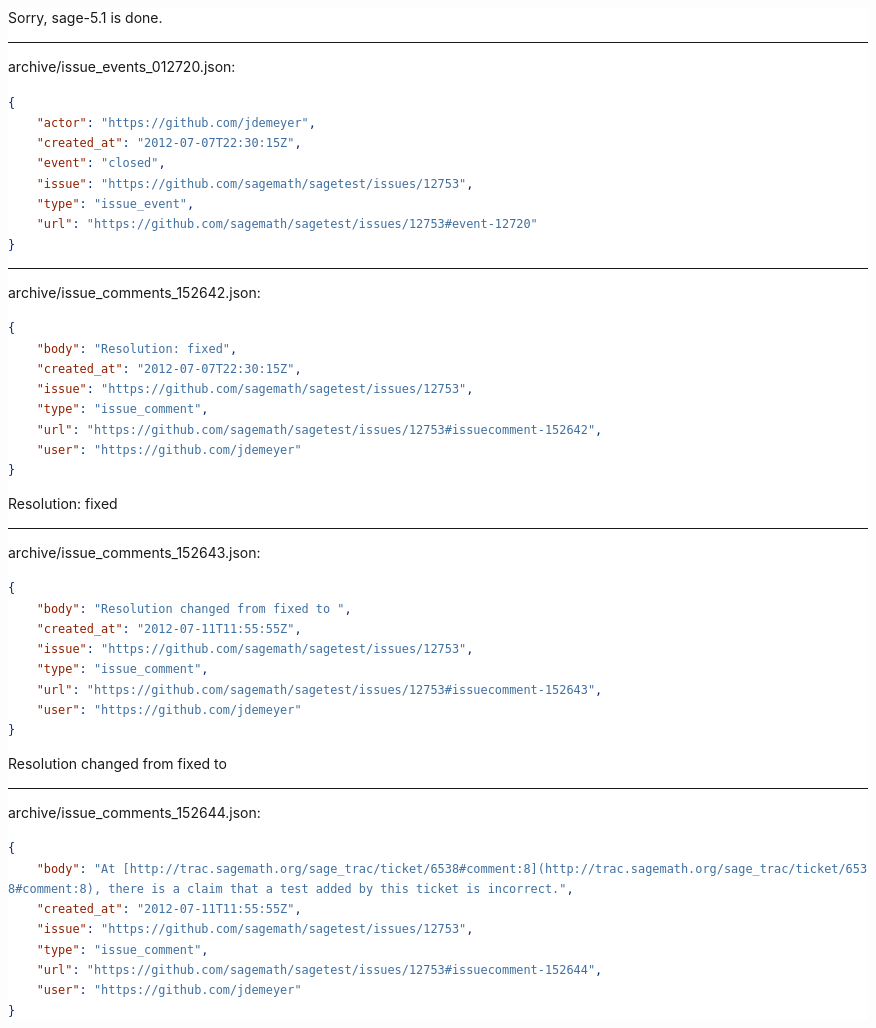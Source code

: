 Sorry, sage-5.1 is done.



---

archive/issue_events_012720.json:
```json
{
    "actor": "https://github.com/jdemeyer",
    "created_at": "2012-07-07T22:30:15Z",
    "event": "closed",
    "issue": "https://github.com/sagemath/sagetest/issues/12753",
    "type": "issue_event",
    "url": "https://github.com/sagemath/sagetest/issues/12753#event-12720"
}
```



---

archive/issue_comments_152642.json:
```json
{
    "body": "Resolution: fixed",
    "created_at": "2012-07-07T22:30:15Z",
    "issue": "https://github.com/sagemath/sagetest/issues/12753",
    "type": "issue_comment",
    "url": "https://github.com/sagemath/sagetest/issues/12753#issuecomment-152642",
    "user": "https://github.com/jdemeyer"
}
```

Resolution: fixed



---

archive/issue_comments_152643.json:
```json
{
    "body": "Resolution changed from fixed to ",
    "created_at": "2012-07-11T11:55:55Z",
    "issue": "https://github.com/sagemath/sagetest/issues/12753",
    "type": "issue_comment",
    "url": "https://github.com/sagemath/sagetest/issues/12753#issuecomment-152643",
    "user": "https://github.com/jdemeyer"
}
```

Resolution changed from fixed to 



---

archive/issue_comments_152644.json:
```json
{
    "body": "At [http://trac.sagemath.org/sage_trac/ticket/6538#comment:8](http://trac.sagemath.org/sage_trac/ticket/6538#comment:8), there is a claim that a test added by this ticket is incorrect.",
    "created_at": "2012-07-11T11:55:55Z",
    "issue": "https://github.com/sagemath/sagetest/issues/12753",
    "type": "issue_comment",
    "url": "https://github.com/sagemath/sagetest/issues/12753#issuecomment-152644",
    "user": "https://github.com/jdemeyer"
}
```
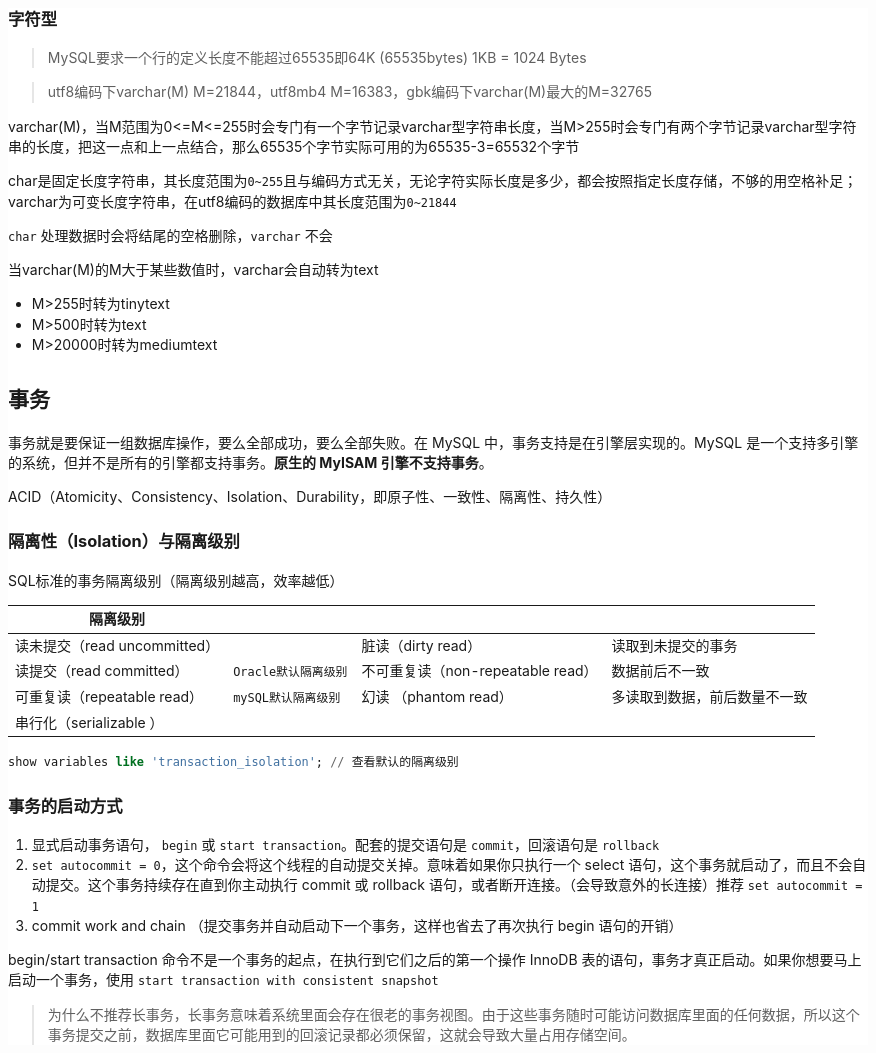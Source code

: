 ### 字符型

> MySQL要求一个行的定义长度不能超过65535即64K (65535bytes) 1KB = 1024 Bytes

> utf8编码下varchar(M) M=21844，utf8mb4 M=16383，gbk编码下varchar(M)最大的M=32765

varchar(M)，当M范围为0<=M<=255时会专门有一个字节记录varchar型字符串长度，当M>255时会专门有两个字节记录varchar型字符串的长度，把这一点和上一点结合，那么65535个字节实际可用的为65535-3=65532个字节

char是固定长度字符串，其长度范围为`0~255`且与编码方式无关，无论字符实际长度是多少，都会按照指定长度存储，不够的用空格补足；varchar为可变长度字符串，在utf8编码的数据库中其长度范围为`0~21844`

`char` 处理数据时会将结尾的空格删除，`varchar` 不会

当varchar(M)的M大于某些数值时，varchar会自动转为text

- M>255时转为tinytext
- M>500时转为text
- M>20000时转为mediumtext

## 事务

事务就是要保证一组数据库操作，要么全部成功，要么全部失败。在 MySQL 中，事务支持是在引擎层实现的。MySQL 是一个支持多引擎的系统，但并不是所有的引擎都支持事务。**原生的 MyISAM 引擎不支持事务**。

ACID（Atomicity、Consistency、Isolation、Durability，即原子性、一致性、隔离性、持久性）

### 隔离性（Isolation）与隔离级别

SQL标准的事务隔离级别（隔离级别越高，效率越低）

| **隔离级别**               |                |                            |                |
| ---------------------- | -------------- | -------------------------- | -------------- |
| 读未提交（read uncommitted） |                | 脏读（dirty read）             | 读取到未提交的事务      |
| 读提交（read committed）    | `Oracle默认隔离级别` | 不可重复读（non-repeatable read） | 数据前后不一致        |
| 可重复读（repeatable read）  | `mySQL默认隔离级别`  | 幻读 （phantom read）          | 多读取到数据，前后数量不一致 |
| 串行化（serializable ）     |                |                            |                |

```sql
show variables like 'transaction_isolation'; // 查看默认的隔离级别
```

### 事务的启动方式

1. 显式启动事务语句， `begin` 或 `start transaction`。配套的提交语句是 `commit`，回滚语句是 `rollback`
2. `set autocommit = 0`，这个命令会将这个线程的自动提交关掉。意味着如果你只执行一个 select 语句，这个事务就启动了，而且不会自动提交。这个事务持续存在直到你主动执行 commit 或 rollback 语句，或者断开连接。（会导致意外的长连接）推荐 `set autocommit = 1`
3. commit work and chain （提交事务并自动启动下一个事务，这样也省去了再次执行 begin 语句的开销）

begin/start transaction 命令不是一个事务的起点，在执行到它们之后的第一个操作 InnoDB 表的语句，事务才真正启动。如果你想要马上启动一个事务，使用 `start transaction with consistent snapshot`

> 为什么不推荐长事务，长事务意味着系统里面会存在很老的事务视图。由于这些事务随时可能访问数据库里面的任何数据，所以这个事务提交之前，数据库里面它可能用到的回滚记录都必须保留，这就会导致大量占用存储空间。
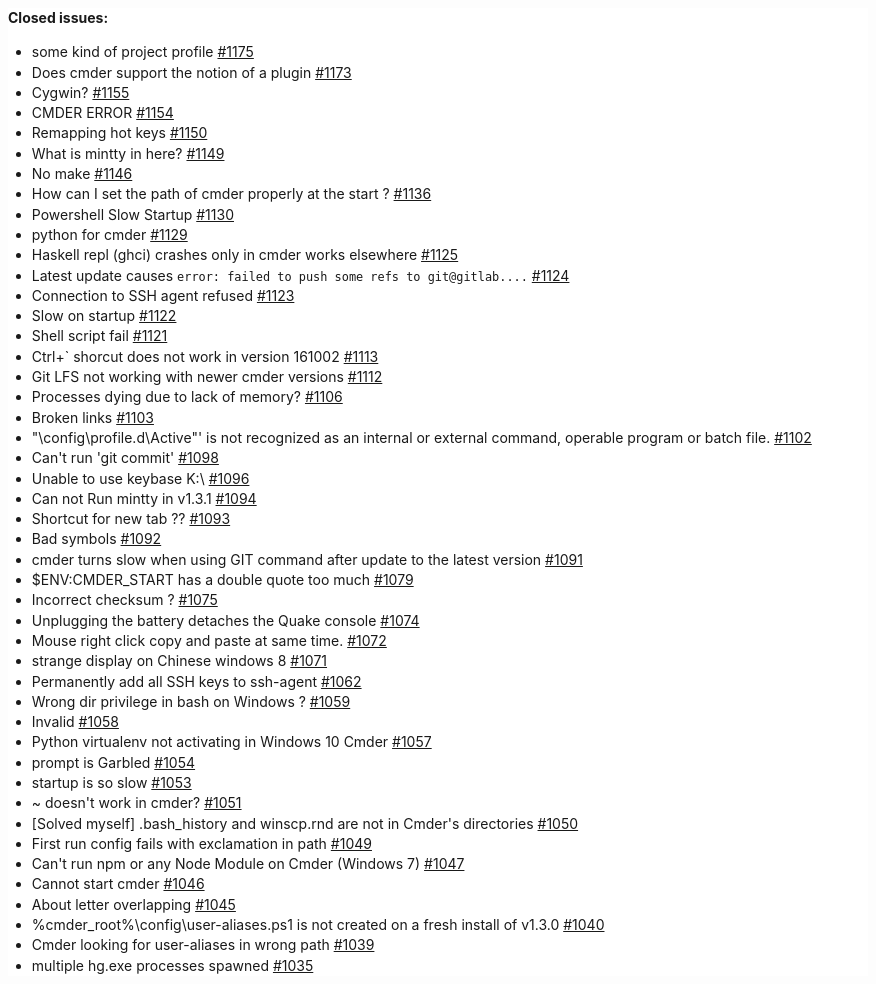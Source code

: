 **Closed issues:**

- some kind of project profile [\#1175](https://github.com/cmderdev/cmder/issues/1175)
- Does cmder support the notion of a plugin [\#1173](https://github.com/cmderdev/cmder/issues/1173)
- Cygwin? [\#1155](https://github.com/cmderdev/cmder/issues/1155)
- CMDER ERROR [\#1154](https://github.com/cmderdev/cmder/issues/1154)
- Remapping hot keys [\#1150](https://github.com/cmderdev/cmder/issues/1150)
- What is mintty in here? [\#1149](https://github.com/cmderdev/cmder/issues/1149)
- No make [\#1146](https://github.com/cmderdev/cmder/issues/1146)
- How can I set the path of cmder properly at the start ?  [\#1136](https://github.com/cmderdev/cmder/issues/1136)
- Powershell Slow Startup [\#1130](https://github.com/cmderdev/cmder/issues/1130)
- python for cmder [\#1129](https://github.com/cmderdev/cmder/issues/1129)
- Haskell repl \(ghci\) crashes only in cmder works elsewhere [\#1125](https://github.com/cmderdev/cmder/issues/1125)
- Latest update causes `error: failed to push some refs to git@gitlab....` [\#1124](https://github.com/cmderdev/cmder/issues/1124)
- Connection to SSH agent refused [\#1123](https://github.com/cmderdev/cmder/issues/1123)
- Slow on startup [\#1122](https://github.com/cmderdev/cmder/issues/1122)
- Shell script fail [\#1121](https://github.com/cmderdev/cmder/issues/1121)
- Ctrl+` shorcut does not work in version 161002 [\#1113](https://github.com/cmderdev/cmder/issues/1113)
- Git LFS not working with newer cmder versions [\#1112](https://github.com/cmderdev/cmder/issues/1112)
- Processes dying due to lack of memory? [\#1106](https://github.com/cmderdev/cmder/issues/1106)
- Broken links [\#1103](https://github.com/cmderdev/cmder/issues/1103)
- "\config\profile.d\Active"' is not recognized as an internal or external command, operable program or batch file. [\#1102](https://github.com/cmderdev/cmder/issues/1102)
- Can't run 'git commit' [\#1098](https://github.com/cmderdev/cmder/issues/1098)
- Unable to use keybase K:\ [\#1096](https://github.com/cmderdev/cmder/issues/1096)
- Can not Run mintty in v1.3.1 [\#1094](https://github.com/cmderdev/cmder/issues/1094)
- Shortcut for new tab ?? [\#1093](https://github.com/cmderdev/cmder/issues/1093)
- Bad symbols [\#1092](https://github.com/cmderdev/cmder/issues/1092)
- cmder turns slow when using GIT command after update to the latest version [\#1091](https://github.com/cmderdev/cmder/issues/1091)
- $ENV:CMDER\_START has a double quote too much [\#1079](https://github.com/cmderdev/cmder/issues/1079)
- Incorrect checksum ? [\#1075](https://github.com/cmderdev/cmder/issues/1075)
- Unplugging the battery detaches the Quake console [\#1074](https://github.com/cmderdev/cmder/issues/1074)
- Mouse right click copy and paste at same time. [\#1072](https://github.com/cmderdev/cmder/issues/1072)
- strange display on Chinese windows 8 [\#1071](https://github.com/cmderdev/cmder/issues/1071)
- Permanently add all SSH keys to ssh-agent [\#1062](https://github.com/cmderdev/cmder/issues/1062)
- Wrong dir privilege in bash on Windows ? [\#1059](https://github.com/cmderdev/cmder/issues/1059)
- Invalid [\#1058](https://github.com/cmderdev/cmder/issues/1058)
- Python virtualenv not activating in Windows 10 Cmder [\#1057](https://github.com/cmderdev/cmder/issues/1057)
- prompt is Garbled [\#1054](https://github.com/cmderdev/cmder/issues/1054)
- startup is so slow [\#1053](https://github.com/cmderdev/cmder/issues/1053)
- ~ doesn't work in cmder? [\#1051](https://github.com/cmderdev/cmder/issues/1051)
- \[Solved myself\] .bash\_history and winscp.rnd are not in Cmder's directories [\#1050](https://github.com/cmderdev/cmder/issues/1050)
- First run config fails with exclamation in path [\#1049](https://github.com/cmderdev/cmder/issues/1049)
- Can't run npm or any Node Module on Cmder \(Windows 7\) [\#1047](https://github.com/cmderdev/cmder/issues/1047)
- Cannot start cmder [\#1046](https://github.com/cmderdev/cmder/issues/1046)
- About letter overlapping [\#1045](https://github.com/cmderdev/cmder/issues/1045)
- %cmder\_root%\config\user-aliases.ps1 is not created  on a fresh install of v1.3.0 [\#1040](https://github.com/cmderdev/cmder/issues/1040)
- Cmder looking for user-aliases in wrong path [\#1039](https://github.com/cmderdev/cmder/issues/1039)
- multiple hg.exe processes spawned [\#1035](https://github.com/cmderdev/cmder/issues/1035)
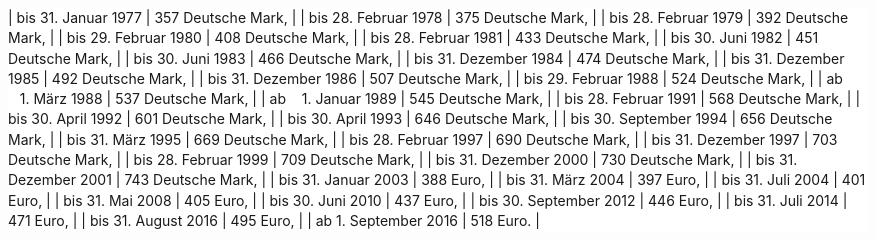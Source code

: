 | bis 31. Januar 1977    | 357 Deutsche Mark, |
| bis 28. Februar 1978   | 375 Deutsche Mark, |
| bis 28. Februar 1979   | 392 Deutsche Mark, |
| bis 29. Februar 1980   | 408 Deutsche Mark, |
| bis 28. Februar 1981   | 433 Deutsche Mark, |
| bis 30. Juni 1982      | 451 Deutsche Mark, |
| bis 30. Juni 1983      | 466 Deutsche Mark, |
| bis 31. Dezember 1984  | 474 Deutsche Mark, |
| bis 31. Dezember 1985  | 492 Deutsche Mark, |
| bis 31. Dezember 1986  | 507 Deutsche Mark, |
| bis 29. Februar 1988   | 524 Deutsche Mark, |
| ab    1. März 1988     | 537 Deutsche Mark, |
| ab    1. Januar 1989   | 545 Deutsche Mark, |
| bis 28. Februar 1991   | 568 Deutsche Mark, |
| bis 30. April 1992     | 601 Deutsche Mark, |
| bis 30. April 1993     | 646 Deutsche Mark, |
| bis 30. September 1994 | 656 Deutsche Mark, |
| bis 31. März 1995      | 669 Deutsche Mark, |
| bis 28. Februar 1997   | 690 Deutsche Mark, |
| bis 31. Dezember 1997  | 703 Deutsche Mark, |
| bis 28. Februar 1999   | 709 Deutsche Mark, |
| bis 31. Dezember 2000  | 730 Deutsche Mark, |
| bis 31. Dezember 2001  | 743 Deutsche Mark, |
| bis 31. Januar 2003    | 388 Euro,          |
| bis 31. März 2004      | 397 Euro,          |
| bis 31. Juli 2004      | 401 Euro,          |
| bis 31. Mai 2008       | 405 Euro,          |
| bis 30. Juni 2010      | 437 Euro,          |
| bis 30. September 2012 | 446 Euro,          |
| bis 31. Juli 2014      | 471 Euro,          |
| bis 31. August 2016    | 495 Euro,          |
| ab 1. September 2016   | 518 Euro.          |
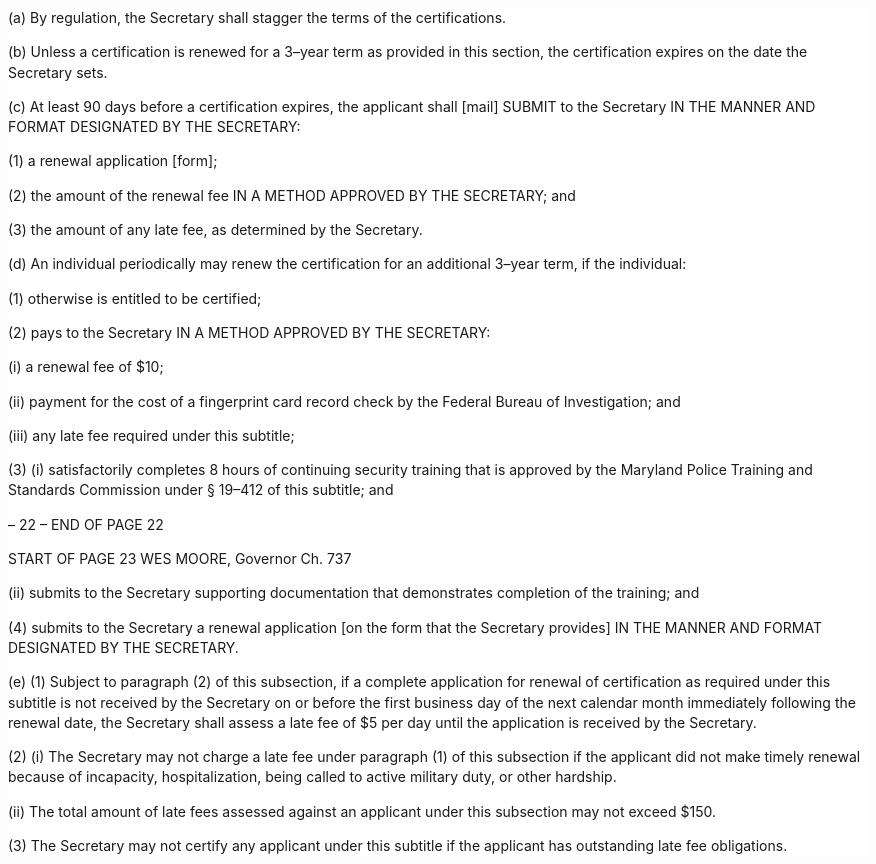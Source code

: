 (a) By regulation, the Secretary shall stagger the terms of the certifications.

(b) Unless a certification is renewed for a 3–year term as provided in this section,
the certification expires on the date the Secretary sets.

(c) At least 90 days before a certification expires, the applicant shall [mail]
SUBMIT to the Secretary IN THE MANNER AND FORMAT DESIGNATED BY THE
SECRETARY:

(1) a renewal application [form];

(2) the amount of the renewal fee IN A METHOD APPROVED BY THE
SECRETARY; and

(3) the amount of any late fee, as determined by the Secretary.

(d) An individual periodically may renew the certification for an additional
3–year term, if the individual:

(1) otherwise is entitled to be certified;

(2) pays to the Secretary IN A METHOD APPROVED BY THE SECRETARY:

(i) a renewal fee of $10;

(ii) payment for the cost of a fingerprint card record check by the
Federal Bureau of Investigation; and

(iii) any late fee required under this subtitle;

(3) (i) satisfactorily completes 8 hours of continuing security training
that is approved by the Maryland Police Training and Standards Commission under §
19–412 of this subtitle; and

– 22 –
END OF PAGE 22

START OF PAGE 23
WES MOORE, Governor Ch. 737

(ii) submits to the Secretary supporting documentation that
demonstrates completion of the training; and

(4) submits to the Secretary a renewal application [on the form that the
Secretary provides] IN THE MANNER AND FORMAT DESIGNATED BY THE SECRETARY.

(e) (1) Subject to paragraph (2) of this subsection, if a complete application for
renewal of certification as required under this subtitle is not received by the Secretary on
or before the first business day of the next calendar month immediately following the
renewal date, the Secretary shall assess a late fee of $5 per day until the application is
received by the Secretary.

(2) (i) The Secretary may not charge a late fee under paragraph (1) of
this subsection if the applicant did not make timely renewal because of incapacity,
hospitalization, being called to active military duty, or other hardship.

(ii) The total amount of late fees assessed against an applicant under
this subsection may not exceed $150.

(3) The Secretary may not certify any applicant under this subtitle if the
applicant has outstanding late fee obligations.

:::::

*EXERCISE DIRECTIONS*. Everything above from the line containing "703 Deutsche Mark, |" down to the line containing "31. Januar 2003" should be copied exactly, both end lines included, and nothing else.

*EXERCISE RESPONSE*.
| bis 31. Dezember 1997  | 703 Deutsche Mark, |
| bis 28. Februar 1999   | 709 Deutsche Mark, |
| bis 31. Dezember 2000  | 730 Deutsche Mark, |
| bis 31. Dezember 2001  | 743 Deutsche Mark, |
| bis 31. Januar 2003    | 388 Euro,          |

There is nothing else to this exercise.